▶ **DATA FOR THIS EXERCISE**
_____

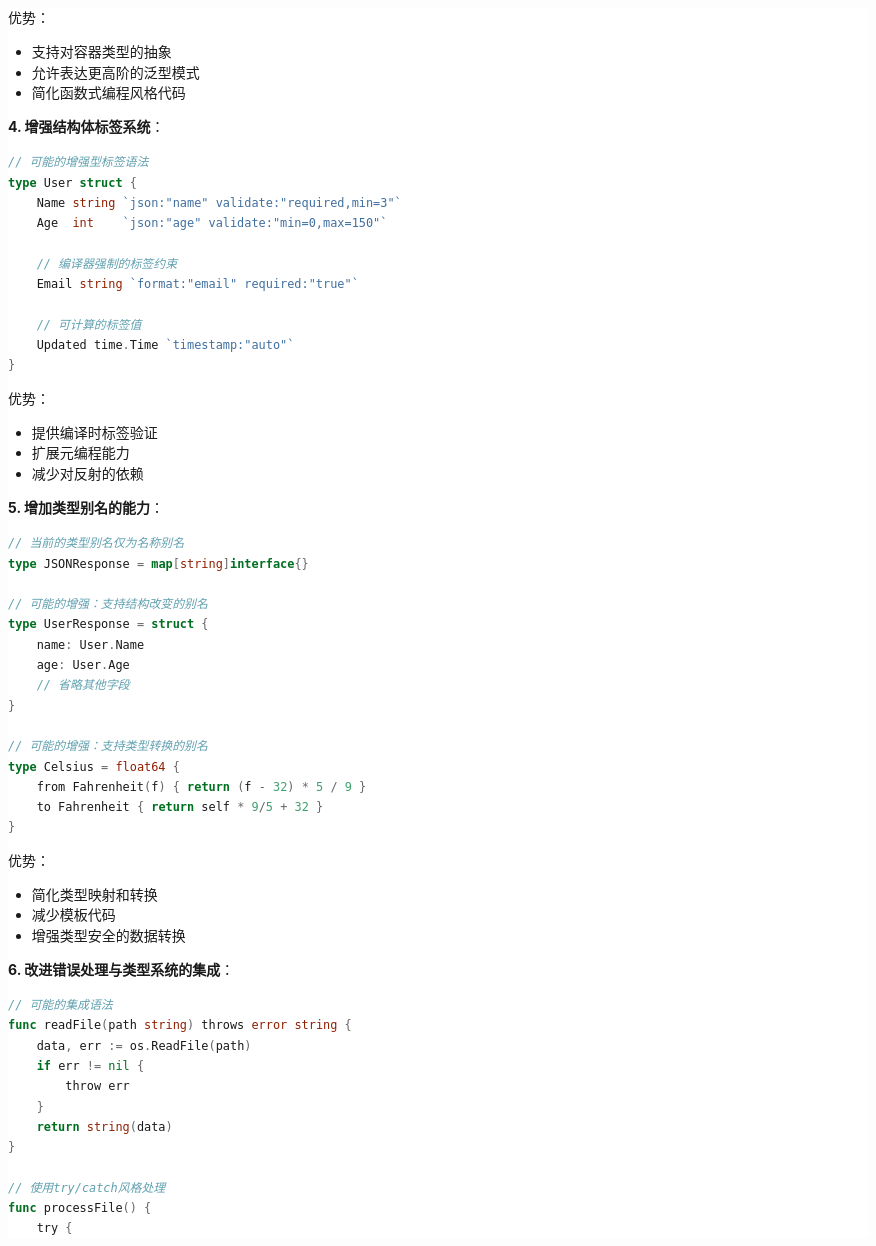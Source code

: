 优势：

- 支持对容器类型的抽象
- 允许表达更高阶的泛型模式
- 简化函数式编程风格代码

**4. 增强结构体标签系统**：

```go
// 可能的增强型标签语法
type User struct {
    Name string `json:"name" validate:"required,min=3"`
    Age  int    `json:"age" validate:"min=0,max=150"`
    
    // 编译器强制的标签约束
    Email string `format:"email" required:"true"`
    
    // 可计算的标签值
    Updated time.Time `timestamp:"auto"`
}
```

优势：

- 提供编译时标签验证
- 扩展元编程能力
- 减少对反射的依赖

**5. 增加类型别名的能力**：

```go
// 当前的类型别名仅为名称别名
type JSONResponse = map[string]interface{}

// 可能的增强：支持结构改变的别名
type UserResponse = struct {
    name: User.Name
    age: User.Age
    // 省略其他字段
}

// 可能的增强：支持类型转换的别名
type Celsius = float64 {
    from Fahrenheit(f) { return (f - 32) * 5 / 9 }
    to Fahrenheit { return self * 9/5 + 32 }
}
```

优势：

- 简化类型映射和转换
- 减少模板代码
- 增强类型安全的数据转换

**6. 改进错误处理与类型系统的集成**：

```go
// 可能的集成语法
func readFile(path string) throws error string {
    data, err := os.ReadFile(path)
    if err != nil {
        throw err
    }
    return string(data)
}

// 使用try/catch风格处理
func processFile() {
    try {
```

_____

▶ **DIRECTIONS**
Copy all lines from the data above that contain the word "return".

▶ **ANSWER BOX**
    from Fahrenheit(f) { return (f - 32) * 5 / 9 }
    to Fahrenheit { return self * 9/5 + 32 }
    return string(data)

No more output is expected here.